Stored data entries:

↓

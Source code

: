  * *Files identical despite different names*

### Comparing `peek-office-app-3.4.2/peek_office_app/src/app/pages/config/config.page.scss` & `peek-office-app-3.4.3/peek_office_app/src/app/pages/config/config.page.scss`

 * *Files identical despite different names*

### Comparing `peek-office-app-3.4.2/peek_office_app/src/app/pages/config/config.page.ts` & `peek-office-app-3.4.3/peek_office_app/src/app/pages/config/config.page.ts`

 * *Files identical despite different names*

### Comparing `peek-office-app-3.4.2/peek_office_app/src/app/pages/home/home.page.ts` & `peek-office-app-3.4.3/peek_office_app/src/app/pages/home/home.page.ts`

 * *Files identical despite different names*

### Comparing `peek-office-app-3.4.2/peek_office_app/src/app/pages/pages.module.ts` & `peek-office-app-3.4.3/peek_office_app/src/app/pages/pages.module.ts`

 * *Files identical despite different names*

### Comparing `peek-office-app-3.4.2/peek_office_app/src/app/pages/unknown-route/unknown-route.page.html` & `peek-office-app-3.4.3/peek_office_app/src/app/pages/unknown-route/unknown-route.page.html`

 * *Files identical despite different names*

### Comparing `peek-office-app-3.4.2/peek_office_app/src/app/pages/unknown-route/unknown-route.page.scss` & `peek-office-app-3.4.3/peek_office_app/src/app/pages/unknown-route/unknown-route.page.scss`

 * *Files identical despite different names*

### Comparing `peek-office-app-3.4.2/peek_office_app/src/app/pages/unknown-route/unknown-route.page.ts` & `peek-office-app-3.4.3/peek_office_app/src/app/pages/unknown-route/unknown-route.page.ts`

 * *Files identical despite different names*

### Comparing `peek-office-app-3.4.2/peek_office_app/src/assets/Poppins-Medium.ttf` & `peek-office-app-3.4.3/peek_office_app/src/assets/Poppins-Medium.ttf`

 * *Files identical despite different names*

↑

Every line above that holds the word "config" needs to be copied.

### Comparing `peek-office-app-3.4.2/peek_office_app/src/app/pages/config/config.page.scss` & `peek-office-app-3.4.3/peek_office_app/src/app/pages/config/config.page.scss`
### Comparing `peek-office-app-3.4.2/peek_office_app/src/app/pages/config/config.page.ts` & `peek-office-app-3.4.3/peek_office_app/src/app/pages/config/config.page.ts`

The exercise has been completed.